Publication

Pindrop Labs’ Submission to the ASVspoof 2021 Challenge

Tianxiang Chen, Elie Khoury, Kedar Phatak, Ganesh Sivaraman

Pindrop, Atlanta, GA, USA

a

[email protected], [email protected], [email protected], [email protected]a

Abstract

Voice spoofing has become a great threat to automatic speaker verification (ASV) systems due to the rapid development of speech synthesis and voice conversion techniques. How to effectively detect these attacks has become a crucial need for those systems. The ASVspoof 2021 challenge provides a unique opportunity to foster the development and evaluation of new techniques to detect logical access (LA), physical access (PA), and Deepfake (DF) attacks covering a wide range of techniques and audio conditions. The Pindrop Lab participated in both the LA and DF detection tracks. Our submissions to the challenge consist of a cascade of an embedding extractor and a backend classifier. Instead of focusing on extensive feature engineering and complex score fusion methods, we focus on improving the generalization of the embedding extractor model and the backend classifier model. We use log filter banks as the acoustic features in all our systems. Different pooling methods and loss functions are studied in this work. Additionally, we investigated the effectiveness of stochastic weight averaging, further improving the robustness of the spoofing detection system. Overall, three different variants of the same system have been submitted to the challenge. They all achieved a very competitive performance on both LA and DF tracks, and their combination achieved a min-tDCF of 0.2608 on the LA track and an EER of 16.05% on the DF track.

1. Introduction

Automatic Speaker Verification (ASV) has been widely adopted in many human-machine interfaces. The accuracy of the ASV system has improved greatly in the past decades due to the help of deep learning algorithms. Meanwhile, the deep learning-based text-to-speech synthesis (TTS) and voice conversion (VC) techniques are also able to generate extremely realistic speech utterances. TTS and VC techniques like WaveNet [1], Deep Voice [2], and Tacotron [3] greatly enhanced the quality of the voice-spoofed utterances. These spoofed utterances are often indistinguishable to human ears and are able to deceive state-of-the-art ASV systems. Thus, the detection of these voice spoofing attacks has drawn great attention in the research community and the technology industry.
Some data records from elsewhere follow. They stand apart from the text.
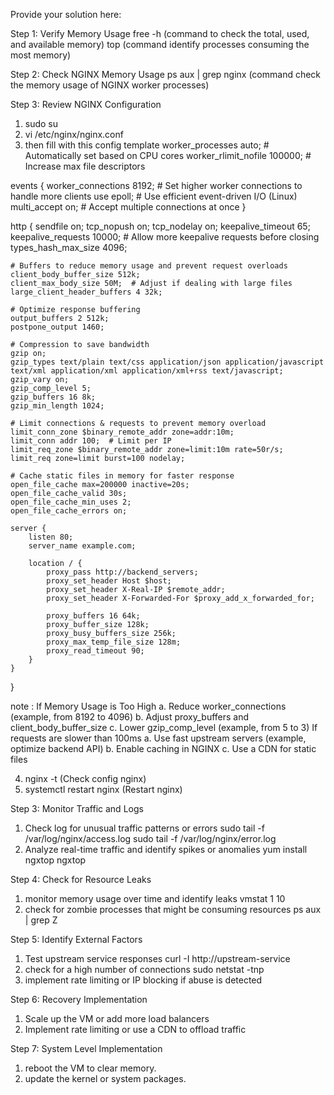 Provide your solution here:

Step 1: Verify Memory Usage
free -h (command to check the total, used, and available memory)
top (command identify processes consuming the most memory)

Step 2: Check NGINX Memory Usage
ps aux | grep nginx (command check the memory usage of NGINX worker processes)

Step 3: Review NGINX Configuration
1. sudo su
2. vi /etc/nginx/nginx.conf
3. then fill with this config template 
worker_processes auto;  # Automatically set based on CPU cores
worker_rlimit_nofile 100000;  # Increase max file descriptors

events {
    worker_connections 8192;  # Set higher worker connections to handle more clients
    use epoll;  # Use efficient event-driven I/O (Linux)
    multi_accept on;  # Accept multiple connections at once
}

http {
    sendfile on;
    tcp_nopush on;
    tcp_nodelay on;
    keepalive_timeout 65;
    keepalive_requests 10000;  # Allow more keepalive requests before closing
    types_hash_max_size 4096;

    # Buffers to reduce memory usage and prevent request overloads
    client_body_buffer_size 512k;
    client_max_body_size 50M;  # Adjust if dealing with large files
    large_client_header_buffers 4 32k;

    # Optimize response buffering
    output_buffers 2 512k;
    postpone_output 1460;

    # Compression to save bandwidth
    gzip on;
    gzip_types text/plain text/css application/json application/javascript text/xml application/xml application/xml+rss text/javascript;
    gzip_vary on;
    gzip_comp_level 5;
    gzip_buffers 16 8k;
    gzip_min_length 1024;

    # Limit connections & requests to prevent memory overload
    limit_conn_zone $binary_remote_addr zone=addr:10m;
    limit_conn addr 100;  # Limit per IP
    limit_req_zone $binary_remote_addr zone=limit:10m rate=50r/s;
    limit_req zone=limit burst=100 nodelay;

    # Cache static files in memory for faster response
    open_file_cache max=200000 inactive=20s;
    open_file_cache_valid 30s;
    open_file_cache_min_uses 2;
    open_file_cache_errors on;

    server {
        listen 80;
        server_name example.com;

        location / {
            proxy_pass http://backend_servers;
            proxy_set_header Host $host;
            proxy_set_header X-Real-IP $remote_addr;
            proxy_set_header X-Forwarded-For $proxy_add_x_forwarded_for;

            proxy_buffers 16 64k;
            proxy_buffer_size 128k;
            proxy_busy_buffers_size 256k;
            proxy_max_temp_file_size 128m;
            proxy_read_timeout 90;
        }
    }
}

note :
If Memory Usage is Too High
a. Reduce worker_connections (example, from 8192 to 4096)
b. Adjust proxy_buffers and client_body_buffer_size
c. Lower gzip_comp_level (example, from 5 to 3)
If requests are slower than 100ms
a. Use fast upstream servers (example, optimize backend API)
b. Enable caching in NGINX
c. Use a CDN for static files

4. nginx -t (Check config nginx)
5. systemctl restart nginx (Restart nginx)

Step 3: Monitor Traffic and Logs
1. Check log for unusual traffic patterns or errors
sudo tail -f /var/log/nginx/access.log 
sudo tail -f /var/log/nginx/error.log
2. Analyze real-time traffic and identify spikes or anomalies
yum  install ngxtop
ngxtop

Step 4: Check for Resource Leaks
1. monitor memory usage over time and identify leaks
vmstat 1 10
2. check for zombie processes that might be consuming resources
ps aux | grep Z

Step 5: Identify External Factors
1. Test upstream service responses
curl -I http://upstream-service
2. check for a high number of connections
sudo netstat -tnp
3. implement rate limiting or IP blocking if abuse is detected

Step 6: Recovery Implementation
1. Scale up the VM or add more load balancers
2. Implement rate limiting or use a CDN to offload traffic

Step 7: System Level Implementation
1. reboot the VM to clear memory.
2. update the kernel or system packages.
To benchmark the progress of research in voice spoofing detection and foster the research efforts, the ASVspoof challenge releases a series of spoofing datasets. In 2019, the ASVspoof [6] challenge released two datasets: physical access (PA) and logical access (LA). The PA dataset focuses on replay attacks, and the LA dataset refers to synthesized speech. The LA dataset was largely based on detecting deep learning-based spoofing techniques, and it primarily focused on evaluating the generalization of the spoofing detection model. In total, it includes seventeen different TTS and VC techniques, but only seven of them are in the training and development set. During the ASVspoof 2019 challenge, many submissions focused on investigating different low-level spectro-temporal features [7, 8, 9, 10, 11, 12] and ensemble-based approaches.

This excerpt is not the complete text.